Every record below should be retyped exactly, and no picture should appear in the copy.
____________
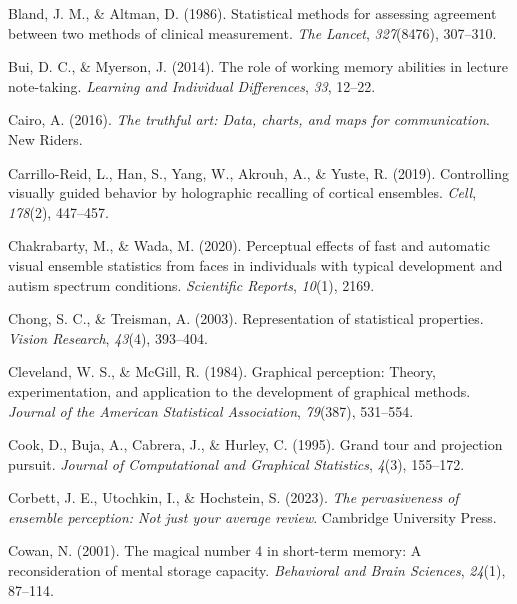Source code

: \documentclass[print]{nuthesis}
\newlength{\cslhangindent}
\newenvironment{CSLReferences}[2]%
{\setlength{\parindent}{0pt}%
\everypar{\setlength{\hangindent}{\cslhangindent}}\ignorespaces}%
{\par}
\begin{document}
\begin{CSLReferences}{1}{0}
\leavevmode{}%
Bland, J. M., \& Altman, D. (1986). Statistical methods for assessing agreement between two methods of clinical measurement. \emph{The Lancet}, \emph{327}(8476), 307--310.

\leavevmode{}%
Bui, D. C., \& Myerson, J. (2014). The role of working memory abilities in lecture note-taking. \emph{Learning and Individual Differences}, \emph{33}, 12--22.

\leavevmode{}%
Cairo, A. (2016). \emph{The truthful art: Data, charts, and maps for communication}. New Riders.

\leavevmode{}%
Carrillo-Reid, L., Han, S., Yang, W., Akrouh, A., \& Yuste, R. (2019). Controlling visually guided behavior by holographic recalling of cortical ensembles. \emph{Cell}, \emph{178}(2), 447--457.

\leavevmode{}%
Chakrabarty, M., \& Wada, M. (2020). Perceptual effects of fast and automatic visual ensemble statistics from faces in individuals with typical development and autism spectrum conditions. \emph{Scientific Reports}, \emph{10}(1), 2169.

\leavevmode{}%
Chong, S. C., \& Treisman, A. (2003). Representation of statistical properties. \emph{Vision Research}, \emph{43}(4), 393--404.

\leavevmode{}%
Cleveland, W. S., \& McGill, R. (1984). Graphical perception: Theory, experimentation, and application to the development of graphical methods. \emph{Journal of the American Statistical Association}, \emph{79}(387), 531--554.

\leavevmode{}%
Cook, D., Buja, A., Cabrera, J., \& Hurley, C. (1995). Grand tour and projection pursuit. \emph{Journal of Computational and Graphical Statistics}, \emph{4}(3), 155--172.

\leavevmode{}%
Corbett, J. E., Utochkin, I., \& Hochstein, S. (2023). \emph{The pervasiveness of ensemble perception: Not just your average review}. Cambridge University Press.

\leavevmode{}%
Cowan, N. (2001). The magical number 4 in short-term memory: A reconsideration of mental storage capacity. \emph{Behavioral and Brain Sciences}, \emph{24}(1), 87--114.


\end{CSLReferences}
\end{document}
____________
• _The answer_
Source code

: \documentclass[print]{nuthesis}
\newlength{\cslhangindent}
\newenvironment{CSLReferences}[2]%
{\setlength{\parindent}{0pt}%
\everypar{\setlength{\hangindent}{\cslhangindent}}\ignorespaces}%
{\par}
\begin{document}
\begin{CSLReferences}{1}{0}
\leavevmode{}%
Bland, J. M., \& Altman, D. (1986). Statistical methods for assessing agreement between two methods of clinical measurement. \emph{The Lancet}, \emph{327}(8476), 307--310.

\leavevmode{}%
Bui, D. C., \& Myerson, J. (2014). The role of working memory abilities in lecture note-taking. \emph{Learning and Individual Differences}, \emph{33}, 12--22.

\leavevmode{}%
Cairo, A. (2016). \emph{The truthful art: Data, charts, and maps for communication}. New Riders.

\leavevmode{}%
Carrillo-Reid, L., Han, S., Yang, W., Akrouh, A., \& Yuste, R. (2019). Controlling visually guided behavior by holographic recalling of cortical ensembles. \emph{Cell}, \emph{178}(2), 447--457.

\leavevmode{}%
Chakrabarty, M., \& Wada, M. (2020). Perceptual effects of fast and automatic visual ensemble statistics from faces in individuals with typical development and autism spectrum conditions. \emph{Scientific Reports}, \emph{10}(1), 2169.

\leavevmode{}%
Chong, S. C., \& Treisman, A. (2003). Representation of statistical properties. \emph{Vision Research}, \emph{43}(4), 393--404.

\leavevmode{}%
Cleveland, W. S., \& McGill, R. (1984). Graphical perception: Theory, experimentation, and application to the development of graphical methods. \emph{Journal of the American Statistical Association}, \emph{79}(387), 531--554.

\leavevmode{}%
Cook, D., Buja, A., Cabrera, J., \& Hurley, C. (1995). Grand tour and projection pursuit. \emph{Journal of Computational and Graphical Statistics}, \emph{4}(3), 155--172.

\leavevmode{}%
Corbett, J. E., Utochkin, I., \& Hochstein, S. (2023). \emph{The pervasiveness of ensemble perception: Not just your average review}. Cambridge University Press.

\leavevmode{}%
Cowan, N. (2001). The magical number 4 in short-term memory: A reconsideration of mental storage capacity. \emph{Behavioral and Brain Sciences}, \emph{24}(1), 87--114.


\end{CSLReferences}
\end{document}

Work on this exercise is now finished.